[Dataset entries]
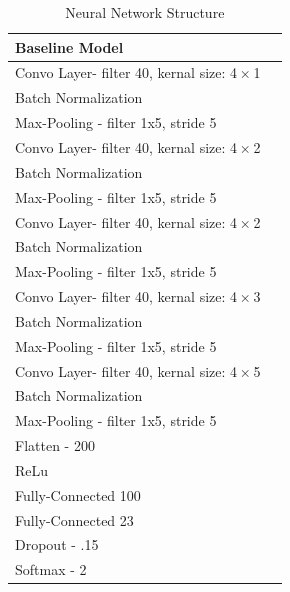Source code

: \documentclass[10pt,twocolumn,letterpaper]{article}
\begin{document}
\begin{table}[]
	\begin{tabular}{|l|l|}
		\hline
		\textbf{Baseline Model}                   \\ \hline
		Convo Layer- filter 40, kernal size: 4 × 1               \\ \hline
		Batch Normalization                                    \\ \hline
		Max-Pooling - filter 1x5, stride 5                     \\ \hline
		Convo Layer- filter 40, kernal size: 4 × 2                 \\ \hline
		Batch Normalization                                       \\ \hline
		Max-Pooling - filter 1x5, stride 5                    \\ \hline
		Convo Layer- filter 40, kernal size: 4 × 2                 \\ \hline
		Batch Normalization                                       \\ \hline
		Max-Pooling - filter 1x5, stride 5                        \\ \hline
		Convo Layer- filter 40, kernal size: 4 × 3                 \\ \hline
		Batch Normalization                                        \\ \hline
		Max-Pooling - filter 1x5, stride 5                      \\ \hline
		Convo Layer- filter 40, kernal size: 4 × 5                \\ \hline
		Batch Normalization                                         \\ \hline
		Max-Pooling - filter 1x5, stride 5                          \\ \hline
		Flatten - 200                                              \\ \hline
		ReLu                                                    \\ \hline
		Fully-Connected 100                                       \\ \hline
		Fully-Connected 23                                        \\ \hline
		Dropout -  .15                                          \\ \hline
		Softmax - 2                                       \\ \hline
		
	\end{tabular}
	\caption{\label{tab: Model Arch} Neural Network Structure}
\end{table}
\end{document}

WHAT TO DO | No pictures belong in the copy. Repeat the entries exactly.

TASK SOLUTION |
Source code

: \documentclass[10pt,twocolumn,letterpaper]{article}
\begin{document}
\begin{table}[]
	\begin{tabular}{|l|l|}
		\hline
		\textbf{Baseline Model}                   \\ \hline
		Convo Layer- filter 40, kernal size: 4 × 1               \\ \hline
		Batch Normalization                                    \\ \hline
		Max-Pooling - filter 1x5, stride 5                     \\ \hline
		Convo Layer- filter 40, kernal size: 4 × 2                 \\ \hline
		Batch Normalization                                       \\ \hline
		Max-Pooling - filter 1x5, stride 5                    \\ \hline
		Convo Layer- filter 40, kernal size: 4 × 2                 \\ \hline
		Batch Normalization                                       \\ \hline
		Max-Pooling - filter 1x5, stride 5                        \\ \hline
		Convo Layer- filter 40, kernal size: 4 × 3                 \\ \hline
		Batch Normalization                                        \\ \hline
		Max-Pooling - filter 1x5, stride 5                      \\ \hline
		Convo Layer- filter 40, kernal size: 4 × 5                \\ \hline
		Batch Normalization                                         \\ \hline
		Max-Pooling - filter 1x5, stride 5                          \\ \hline
		Flatten - 200                                              \\ \hline
		ReLu                                                    \\ \hline
		Fully-Connected 100                                       \\ \hline
		Fully-Connected 23                                        \\ \hline
		Dropout -  .15                                          \\ \hline
		Softmax - 2                                       \\ \hline
		
	\end{tabular}
	\caption{\label{tab: Model Arch} Neural Network Structure}
\end{table}
\end{document}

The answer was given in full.